Desenrola 2.0: Guia completo para usar o FGTS na quitação de dívidas bancárias
Trabalhadores poderão usar até 20% do fundo para quitar débitos; programa prevê descontos de até 90% e restrições para quem joga em bets.
Trabalhadores já podem consultar o saldo do FGTS para abater dívidas no Desenrola 2.0. O programa oferece descontos de até 90% e juros limitados, mas impõe que beneficiários fiquem um ano sem utilizar plataformas de apostas online. Confira os detalhes e critérios.
O governo federal iniciou nesta segunda-feira (25) uma etapa crucial de sua nova política de combate ao superendividamento no Brasil. A partir de agora, trabalhadores de todo o país já podem utilizar o aplicativo oficial do Fundo de Garantia do Tempo de Serviço (FGTS) para realizar a consulta do saldo disponível para uso no "Novo Desenrola", também conhecido como Desenrola 2.0. Essa funcionalidade representa o ponto de partida prático para quem deseja utilizar os recursos retidos em suas contas vinculadas para abater ou quitar débitos financeiros acumulados junto a instituições bancárias, trazendo um respiro importante para o orçamento das famílias brasileiras.

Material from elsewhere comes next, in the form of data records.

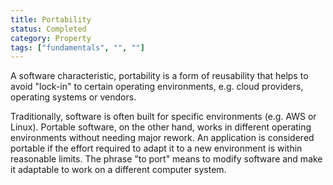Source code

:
 ```yaml
---
title: Portability
status: Completed
category: Property
tags: ["fundamentals", "", ""]
---
```


A software characteristic, portability is a form of reusability that helps to avoid "lock-in" to certain operating environments, e.g. cloud providers, operating systems or vendors. 

Traditionally, software is often built for specific environments (e.g. AWS or Linux). Portable software, on the other hand, works in different operating environments without needing major rework. An application is considered portable if the effort required to adapt it to a new environment is within reasonable limits. The phrase "to port" means to modify software and make it adaptable to work on a different computer system.
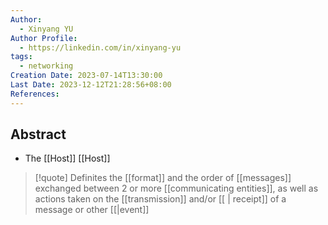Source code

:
 ```yaml
---
Author:
  - Xinyang YU
Author Profile:
  - https://linkedin.com/in/xinyang-yu
tags:
  - networking
Creation Date: 2023-07-14T13:30:00
Last Date: 2023-12-12T21:28:56+08:00
References: 
---
```

## Abstract
- The [[Host]] [[Host]]
> [!quote]
> Definites the [[format]] and the order of [[messages]] exchanged between 2 or more [[communicating entities]],  as well as actions taken on the [[transmission]] and/or [[ | receipt]] of a message or other [[|event]]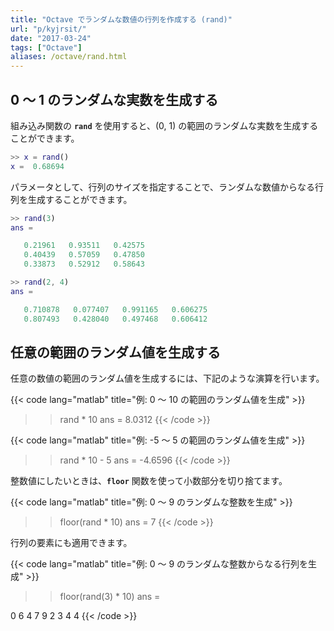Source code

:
 ```yaml
---
title: "Octave でランダムな数値の行列を作成する (rand)"
url: "p/kyjrsit/"
date: "2017-03-24"
tags: ["Octave"]
aliases: /octave/rand.html
---
```


0 ～ 1 のランダムな実数を生成する
----

組み込み関数の __`rand`__ を使用すると、(0, 1) の範囲のランダムな実数を生成することができます。

```matlab
>> x = rand()
x =  0.68694
```

パラメータとして、行列のサイズを指定することで、ランダムな数値からなる行列を生成することができます。

```matlab
>> rand(3)
ans =

   0.21961   0.93511   0.42575
   0.40439   0.57059   0.47850
   0.33873   0.52912   0.58643

>> rand(2, 4)
ans =

   0.710878   0.077407   0.991165   0.606275
   0.807493   0.428040   0.497468   0.606412
```


任意の範囲のランダム値を生成する
----

任意の数値の範囲のランダム値を生成するには、下記のような演算を行います。

{{< code lang="matlab" title="例: 0 ～ 10 の範囲のランダム値を生成" >}}
>> rand * 10
ans =  8.0312
{{< /code >}}

{{< code lang="matlab" title="例: -5 ～ 5 の範囲のランダム値を生成" >}}
>> rand * 10 - 5
ans = -4.6596
{{< /code >}}

整数値にしたいときは、__`floor`__ 関数を使って小数部分を切り捨てます。

{{< code lang="matlab" title="例: 0 ～ 9 のランダムな整数を生成" >}}
>> floor(rand * 10)
ans = 7
{{< /code >}}

行列の要素にも適用できます。

{{< code lang="matlab" title="例: 0 ～ 9 のランダムな整数からなる行列を生成" >}}
>> floor(rand(3) * 10)
ans =

   0   6   4
   7   9   2
   3   4   4
{{< /code >}}

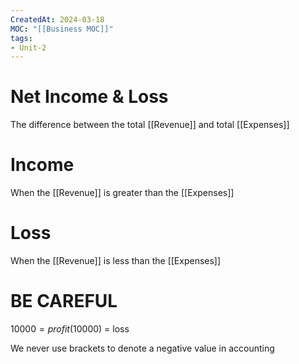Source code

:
 ```yaml
---
CreatedAt: 2024-03-18
MOC: "[[Business MOC]]"
tags:
- Unit-2
---
```

# Net Income & Loss
The difference between the total [[Revenue]] and total [[Expenses]]

# Income
When the [[Revenue]] is greater than the [[Expenses]]
# Loss
When the [[Revenue]] is less than the [[Expenses]]

# BE CAREFUL
$10000 = profit
($10000) = loss

We never use brackets to denote a negative value in accounting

O programa surge como uma evolução do Desenrola Brasil anterior, buscando atacar o problema da inadimplência sob uma nova ótica de garantia e uso de ativos do trabalhador. Historicamente, o FGTS é restrito a situações específicas como compra da casa própria, doenças graves ou demissão sem justa causa. Ao permitir o uso de parte desse saldo para a limpeza do nome, o governo federal visa reduzir o estoque de dívidas que trava o consumo doméstico. A iniciativa ocorre em um momento em que os dados do Banco Central apontam um cenário alarmante: cerca de 117 milhões de brasileiros possuíam algum tipo de dívida com o sistema financeiro ao final do ano passado, o que reforça a urgência de mecanismos mais acessíveis de renegociação.

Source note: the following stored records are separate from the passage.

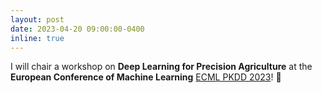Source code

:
 ```yaml
---
layout: post
date: 2023-04-20 09:00:00-0400
inline: true
---
```


I will chair a workshop on **Deep Learning for Precision Agriculture** at the **European Conference of Machine Learning** [ECML PKDD 2023](https://2023.ecmlpkdd.org/)! 🌱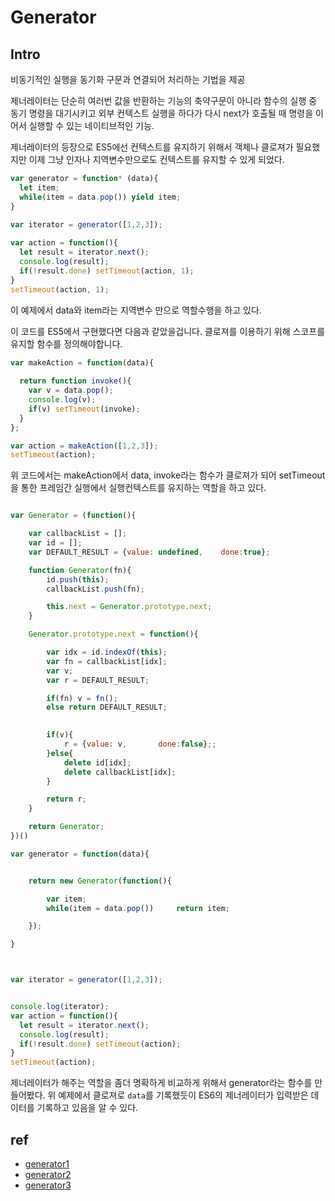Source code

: # Generator

## Intro
비동기적인 실행을 동기화 구문과 연결되어 처리하는 기법을 제공

제너레이터는 단순히 여러번 값을 반환하는 기능의 축약구문이 아니라 함수의 실행 중 동기 명령을 대기시키고 외부 컨텍스트 실행을 하다가 다시 next가 호출될 때 명령을 이어서 실행할 수 있는 네이티브적인 기능.

제너레이터의 등장으로 ES5에선 컨텍스트를 유지하기 위해서 객체나 클로져가 필요했지만 이제 그냥 인자나 지역변수만으로도 컨텍스트를 유지할 수 있게 되었다.
```js
var generator = function* (data){
  let item;
  while(item = data.pop()) yield item;
}
 
var iterator = generator([1,2,3]);

var action = function(){
  let result = iterator.next();
  console.log(result);
  if(!result.done) setTimeout(action, 1);
}
setTimeout(action, 1);
```
이 예제에서 data와 item라는 지역변수 만으로 역할수행을 하고 있다.

이 코드를 ES5에서 구현했다면 다음과 같았을겁니다. 클로져를 이용하기 위해 스코프를 유지할 함수를 정의해야합니다.
```js
var makeAction = function(data){
  
  return function invoke(){
    var v = data.pop();
    console.log(v);
    if(v) setTimeout(invoke);
  }
};

var action = makeAction([1,2,3]);
setTimeout(action);
```
위 코드에서는 makeAction에서 data, invoke라는 함수가 클로져가 되어 setTimeout을 통한 프레임간 실행에서 실행컨텍스트를 유지하는 역할을 하고 있다. 


```js

var Generator = (function(){

    var callbackList = [];
    var id = [];
    var DEFAULT_RESULT = {value: undefined,    done:true};

    function Generator(fn){
        id.push(this);
        callbackList.push(fn);

        this.next = Generator.prototype.next;
    }

    Generator.prototype.next = function(){

        var idx = id.indexOf(this);
        var fn = callbackList[idx];
        var v;
        var r = DEFAULT_RESULT;

        if(fn) v = fn();
        else return DEFAULT_RESULT;
        

        if(v){
            r = {value: v,       done:false};;
        }else{
            delete id[idx];
            delete callbackList[idx];
        }

        return r;
    }

    return Generator;
})()

var generator = function(data){


    return new Generator(function(){

        var item;
        while(item = data.pop())     return item;

    });

}



var iterator = generator([1,2,3]);


console.log(iterator);
var action = function(){
  let result = iterator.next();
  console.log(result);
  if(!result.done) setTimeout(action);
}
setTimeout(action);
```
제너레이터가 해주는 역할을 좀더 명확하게 비교하게 위해서 generator라는 함수를 만들어봤다. 위 예제에서 클로져로 `data`를 기록했듯이 
ES6의 제너레이터가 입력받은 데이터를 기록하고 있음을 알 수 있다.







## ref
- [generator1](https://www.bsidesoft.com/?p=2053)
- [generator2](https://www.bsidesoft.com/?p=5494)
- [generator3](https://www.bsidesoft.com/?p=6037)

Em termos operacionais, os critérios de saque são claros. O beneficiário do programa poderá resgatar até 20% do saldo disponível em suas contas ou o valor fixo de R$ 1 mil, sendo aplicado aquele que for maior entre as duas opções. Esse montante não passará pelas mãos do cidadão; ele será transferido de forma direta pela Caixa Econômica Federal para a instituição credora, garantindo que o recurso seja integralmente aplicado na liquidação do débito. O processo exige que o trabalhador consulte seu saldo no app, autorize o banco credor a acessar essas informações e realize a negociação das condições de desconto diretamente com a instituição financeira. Após esse trâmite, os bancos possuem um prazo estimado de até 30 dias para formalizar os novos contratos e realizar a validação junto à Caixa.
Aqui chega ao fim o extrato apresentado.